▶ EXERCISE DESCRIPTION:
The answer must be a single number: how many lines in the entries below contain the word "Editor".

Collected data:
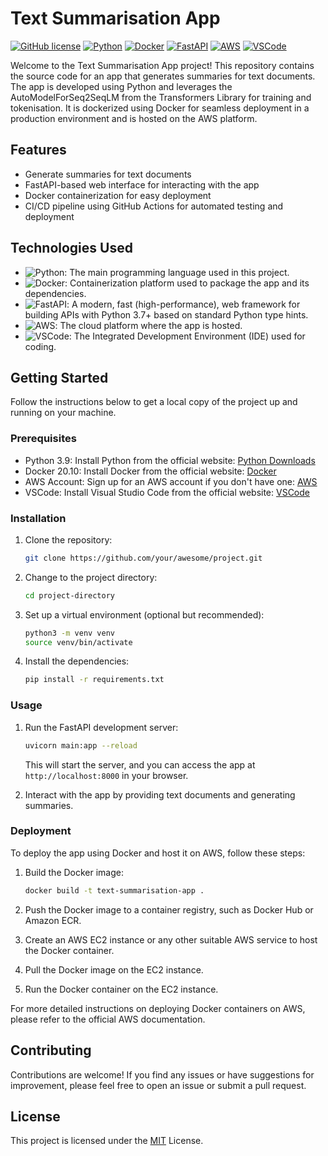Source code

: # Text Summarisation App

[![GitHub license](https://img.shields.io/badge/license-MIT-blue.svg)](https://github.com/your/awesome/project/blob/master/LICENSE)
[![Python](https://img.shields.io/badge/Python-3.9-blue.svg)](https://www.python.org/downloads/release/python-390/)
[![Docker](https://img.shields.io/badge/Docker-20.10-blue.svg)](https://www.docker.com/)
[![FastAPI](https://img.shields.io/badge/FastAPI-0.68-blue.svg)](https://fastapi.tiangolo.com/)
[![AWS](https://img.shields.io/badge/AWS-Cloud%20Platform-orange.svg)](https://aws.amazon.com/)
[![VSCode](https://img.shields.io/badge/VSCode-Editor-lightgrey.svg)](https://code.visualstudio.com/)

Welcome to the Text Summarisation App project! This repository contains the source code for an app that generates summaries for text documents. The app is developed using Python and leverages the AutoModelForSeq2SeqLM from the Transformers Library for training and tokenisation. It is dockerized using Docker for seamless deployment in a production environment and is hosted on the AWS platform.

## Features

- Generate summaries for text documents
- FastAPI-based web interface for interacting with the app
- Docker containerization for easy deployment
- CI/CD pipeline using GitHub Actions for automated testing and deployment

## Technologies Used

- ![Python](https://img.shields.io/badge/Python-3.9-blue.svg): The main programming language used in this project.
- ![Docker](https://img.shields.io/badge/Docker-20.10-blue.svg): Containerization platform used to package the app and its dependencies.
- ![FastAPI](https://img.shields.io/badge/FastAPI-0.68-blue.svg): A modern, fast (high-performance), web framework for building APIs with Python 3.7+ based on standard Python type hints.
- ![AWS](https://img.shields.io/badge/AWS-Cloud%20Platform-orange.svg): The cloud platform where the app is hosted.
- ![VSCode](https://img.shields.io/badge/VSCode-Editor-lightgrey.svg): The Integrated Development Environment (IDE) used for coding.

## Getting Started

Follow the instructions below to get a local copy of the project up and running on your machine.

### Prerequisites

- Python 3.9: Install Python from the official website: [Python Downloads](https://www.python.org/downloads/release/python-390/)
- Docker 20.10: Install Docker from the official website: [Docker](https://www.docker.com/)
- AWS Account: Sign up for an AWS account if you don't have one: [AWS](https://aws.amazon.com/)
- VSCode: Install Visual Studio Code from the official website: [VSCode](https://code.visualstudio.com/)

### Installation

1. Clone the repository:

   ```bash
   git clone https://github.com/your/awesome/project.git
   ```

2. Change to the project directory:

   ```bash
   cd project-directory
   ```

3. Set up a virtual environment (optional but recommended):

   ```bash
   python3 -m venv venv
   source venv/bin/activate
   ```

4. Install the dependencies:

   ```bash
   pip install -r requirements.txt
   ```

### Usage

1. Run the FastAPI development server:

   ```bash
   uvicorn main:app --reload
   ```

   This will start the server, and you can access the app at `http://localhost:8000` in your browser.

2. Interact with the app by providing text documents and generating summaries.

### Deployment

To deploy the app using Docker and host it on AWS, follow these steps:

1. Build the Docker image:

   ```bash
   docker build -t text-summarisation-app .
   ```

2. Push the Docker image to a container registry, such as Docker Hub or Amazon ECR.

3. Create an AWS EC2 instance or any other suitable AWS service to host the Docker container.

4. Pull the Docker image on the EC2 instance.

5. Run the Docker container on the EC2 instance.

For more detailed instructions on deploying Docker containers on AWS, please refer to the official AWS documentation.

## Contributing

Contributions are welcome! If you find any issues or have suggestions for improvement, please feel free to open an issue or submit a pull request.

## License

This project is licensed under the [MIT](https://github.com/your/awesome/project/blob/master/LICENSE) License.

▶ THE ANSWER:
2